In these pre-coffee hours, the downtown sidewalks feature a variety of walking styles: Shufflers, who seem as if they are not walking toward their destination so much as simply walking to the next spot on the sidewalk; Plodders, whose feet seem to be unfairly affected by gravity, their steps landing like magnets upon metal; Sherpas, whose gait is sullied by the collective weight of an inexplicably large load of shoulder bags and briefcases; and Tumbleweeds, whose inconsistent pacing results from being unwitting pawns to random neon signs and window displays, recognizable because the person walking behind them wears a fierce grimace as they try to find a comfortable pace of their own. At different times, I am each of these types (sometimes simultaneously) but I searched my muscle memory and could not recall the last time I had strode as fluently, as easily as that one woman did.
In high school, my friend Bernie confided his methodology for walking across a gymnasium or cafeteria floor when eyes are upon him: Recall the opening strains of U2’s “Sunday Bloody Sunday” and walk to that imaginary beat. Good advice---the song’s anthemic muscle and militaristic snare beat offers a perfect soundtrack to a strong, steady gate, and by keeping that song in one’s head, it naturally trickled down to the feet. As the years passed, the duties of that song as an imaginary metronome have been transferred to Young MC’s “Bust a Move”, which has a similar insistent rhythm but adds an element of shoulder-swaying strut. (Plus, you get to smile over lines like “every dark tunnel has a light of hope, so don’t hang yourself with a celibate rope.”)
I wonder if the woman I witnessed on Third Avenue has a song that she conjures to provide a soundtrack to her stride---perhaps silently singing Gwen Stefani’s “Hollaback Girl” or The Roots’ “I Don’t Care”. Or maybe she is like any good drummer, so thoroughly practiced that she creates the illusion that it’s easy.
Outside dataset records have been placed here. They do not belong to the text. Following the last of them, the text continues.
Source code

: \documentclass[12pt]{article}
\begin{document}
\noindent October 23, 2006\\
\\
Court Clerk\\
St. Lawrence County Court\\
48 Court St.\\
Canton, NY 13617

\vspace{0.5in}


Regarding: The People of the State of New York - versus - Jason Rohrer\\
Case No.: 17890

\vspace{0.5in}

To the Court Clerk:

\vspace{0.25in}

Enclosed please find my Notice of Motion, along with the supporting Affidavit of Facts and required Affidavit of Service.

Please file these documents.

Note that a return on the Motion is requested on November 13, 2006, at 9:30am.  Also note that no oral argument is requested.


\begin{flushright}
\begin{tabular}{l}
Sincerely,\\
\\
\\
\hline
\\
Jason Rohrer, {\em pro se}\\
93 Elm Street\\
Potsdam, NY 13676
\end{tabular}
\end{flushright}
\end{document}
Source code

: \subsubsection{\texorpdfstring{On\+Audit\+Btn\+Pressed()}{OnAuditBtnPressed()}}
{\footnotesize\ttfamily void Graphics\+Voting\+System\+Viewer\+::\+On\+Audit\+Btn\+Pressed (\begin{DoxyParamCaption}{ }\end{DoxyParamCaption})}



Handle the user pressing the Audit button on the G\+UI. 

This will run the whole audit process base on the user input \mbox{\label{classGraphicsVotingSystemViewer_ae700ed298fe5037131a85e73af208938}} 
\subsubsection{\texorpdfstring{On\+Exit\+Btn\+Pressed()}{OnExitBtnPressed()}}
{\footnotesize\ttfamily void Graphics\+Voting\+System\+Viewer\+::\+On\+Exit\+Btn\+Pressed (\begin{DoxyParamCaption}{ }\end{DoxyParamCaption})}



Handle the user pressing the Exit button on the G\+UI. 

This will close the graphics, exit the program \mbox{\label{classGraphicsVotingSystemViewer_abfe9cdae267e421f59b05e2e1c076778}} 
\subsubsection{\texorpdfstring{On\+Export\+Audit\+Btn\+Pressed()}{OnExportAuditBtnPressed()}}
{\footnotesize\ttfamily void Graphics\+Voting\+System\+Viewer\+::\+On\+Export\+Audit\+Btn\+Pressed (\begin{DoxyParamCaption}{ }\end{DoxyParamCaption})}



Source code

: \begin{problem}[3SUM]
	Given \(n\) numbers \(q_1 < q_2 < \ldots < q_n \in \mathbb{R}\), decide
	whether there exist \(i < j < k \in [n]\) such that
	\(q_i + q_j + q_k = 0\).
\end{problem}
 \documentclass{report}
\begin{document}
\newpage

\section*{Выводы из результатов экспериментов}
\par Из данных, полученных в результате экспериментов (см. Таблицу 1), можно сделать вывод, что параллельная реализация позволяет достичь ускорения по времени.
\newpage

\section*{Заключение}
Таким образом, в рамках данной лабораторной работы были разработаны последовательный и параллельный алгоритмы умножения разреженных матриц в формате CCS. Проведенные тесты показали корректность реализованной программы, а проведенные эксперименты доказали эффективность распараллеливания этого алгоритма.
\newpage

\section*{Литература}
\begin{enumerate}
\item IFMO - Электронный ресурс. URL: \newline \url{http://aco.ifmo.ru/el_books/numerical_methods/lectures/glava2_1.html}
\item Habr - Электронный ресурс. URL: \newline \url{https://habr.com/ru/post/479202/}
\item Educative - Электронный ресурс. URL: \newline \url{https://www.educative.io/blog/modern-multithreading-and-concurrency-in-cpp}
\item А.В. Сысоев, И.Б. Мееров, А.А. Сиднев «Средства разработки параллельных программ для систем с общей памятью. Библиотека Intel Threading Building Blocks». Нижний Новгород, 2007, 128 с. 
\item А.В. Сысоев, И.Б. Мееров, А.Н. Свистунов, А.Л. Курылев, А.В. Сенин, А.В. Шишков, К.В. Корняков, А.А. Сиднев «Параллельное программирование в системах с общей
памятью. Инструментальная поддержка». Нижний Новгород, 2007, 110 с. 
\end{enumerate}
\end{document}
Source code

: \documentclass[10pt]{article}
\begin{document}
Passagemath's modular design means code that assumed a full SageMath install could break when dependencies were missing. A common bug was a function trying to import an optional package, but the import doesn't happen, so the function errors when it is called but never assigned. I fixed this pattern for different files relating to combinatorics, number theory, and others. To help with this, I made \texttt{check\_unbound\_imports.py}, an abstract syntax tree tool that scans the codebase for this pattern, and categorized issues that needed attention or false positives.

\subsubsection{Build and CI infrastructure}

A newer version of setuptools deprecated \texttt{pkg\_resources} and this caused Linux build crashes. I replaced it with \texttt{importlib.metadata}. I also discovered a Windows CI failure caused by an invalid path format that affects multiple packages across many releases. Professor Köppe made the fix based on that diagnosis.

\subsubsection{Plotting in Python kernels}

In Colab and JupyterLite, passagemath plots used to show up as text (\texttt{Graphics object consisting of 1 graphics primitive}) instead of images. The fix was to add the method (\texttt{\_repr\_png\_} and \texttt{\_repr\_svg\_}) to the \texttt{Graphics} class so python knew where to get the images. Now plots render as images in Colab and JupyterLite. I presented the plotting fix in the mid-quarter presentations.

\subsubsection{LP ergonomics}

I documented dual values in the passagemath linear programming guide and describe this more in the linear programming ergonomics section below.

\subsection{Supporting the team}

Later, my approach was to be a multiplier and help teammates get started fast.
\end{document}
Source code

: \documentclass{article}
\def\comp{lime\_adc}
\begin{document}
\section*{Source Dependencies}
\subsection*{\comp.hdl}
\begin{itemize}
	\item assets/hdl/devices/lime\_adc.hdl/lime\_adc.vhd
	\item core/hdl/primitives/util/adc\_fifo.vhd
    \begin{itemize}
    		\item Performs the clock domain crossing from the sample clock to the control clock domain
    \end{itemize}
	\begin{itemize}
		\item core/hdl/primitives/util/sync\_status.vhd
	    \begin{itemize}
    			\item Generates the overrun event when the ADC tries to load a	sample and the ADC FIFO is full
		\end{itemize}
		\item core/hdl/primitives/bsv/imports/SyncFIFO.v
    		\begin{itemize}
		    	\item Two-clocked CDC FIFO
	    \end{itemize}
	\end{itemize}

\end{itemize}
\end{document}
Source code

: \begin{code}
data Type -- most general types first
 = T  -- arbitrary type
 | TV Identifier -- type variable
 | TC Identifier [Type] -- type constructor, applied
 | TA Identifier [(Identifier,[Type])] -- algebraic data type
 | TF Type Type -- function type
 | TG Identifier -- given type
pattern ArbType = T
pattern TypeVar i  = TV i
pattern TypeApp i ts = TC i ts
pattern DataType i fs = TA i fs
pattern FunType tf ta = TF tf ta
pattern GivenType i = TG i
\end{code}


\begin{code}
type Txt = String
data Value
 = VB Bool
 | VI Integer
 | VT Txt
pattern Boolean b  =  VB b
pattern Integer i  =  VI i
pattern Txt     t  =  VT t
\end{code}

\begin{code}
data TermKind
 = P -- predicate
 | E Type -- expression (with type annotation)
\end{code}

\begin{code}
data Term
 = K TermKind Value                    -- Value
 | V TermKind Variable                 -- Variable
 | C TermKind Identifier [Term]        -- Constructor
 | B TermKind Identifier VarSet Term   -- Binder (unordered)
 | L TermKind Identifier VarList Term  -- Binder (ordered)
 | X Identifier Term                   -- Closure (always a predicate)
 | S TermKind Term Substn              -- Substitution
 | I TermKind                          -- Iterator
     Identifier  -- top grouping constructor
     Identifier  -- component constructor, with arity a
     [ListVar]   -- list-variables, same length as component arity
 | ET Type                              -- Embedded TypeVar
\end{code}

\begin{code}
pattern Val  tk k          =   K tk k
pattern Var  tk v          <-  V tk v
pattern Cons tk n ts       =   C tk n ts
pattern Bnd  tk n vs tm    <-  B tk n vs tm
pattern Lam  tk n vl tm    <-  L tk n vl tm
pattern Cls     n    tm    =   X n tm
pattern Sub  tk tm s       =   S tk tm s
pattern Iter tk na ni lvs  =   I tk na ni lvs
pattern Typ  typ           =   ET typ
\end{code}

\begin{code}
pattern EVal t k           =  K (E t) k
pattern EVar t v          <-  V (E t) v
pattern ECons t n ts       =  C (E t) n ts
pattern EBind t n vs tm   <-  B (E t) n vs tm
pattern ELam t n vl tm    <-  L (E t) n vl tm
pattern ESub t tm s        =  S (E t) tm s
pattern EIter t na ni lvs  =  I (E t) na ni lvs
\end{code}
I’ll likely never know, and that’s fine: I’m not interested in mimicking her method; I’m interested in achieving her results, in adding a little more funk and a little less function to the beat of my feet. I want to feel in my own stride the feeling I had when I watched her walk: That her gait was not in rhythm with the world, but that the world adjusted itself to follow her rhythm. From the confines of the bus, it looked like a wonderful way of walking.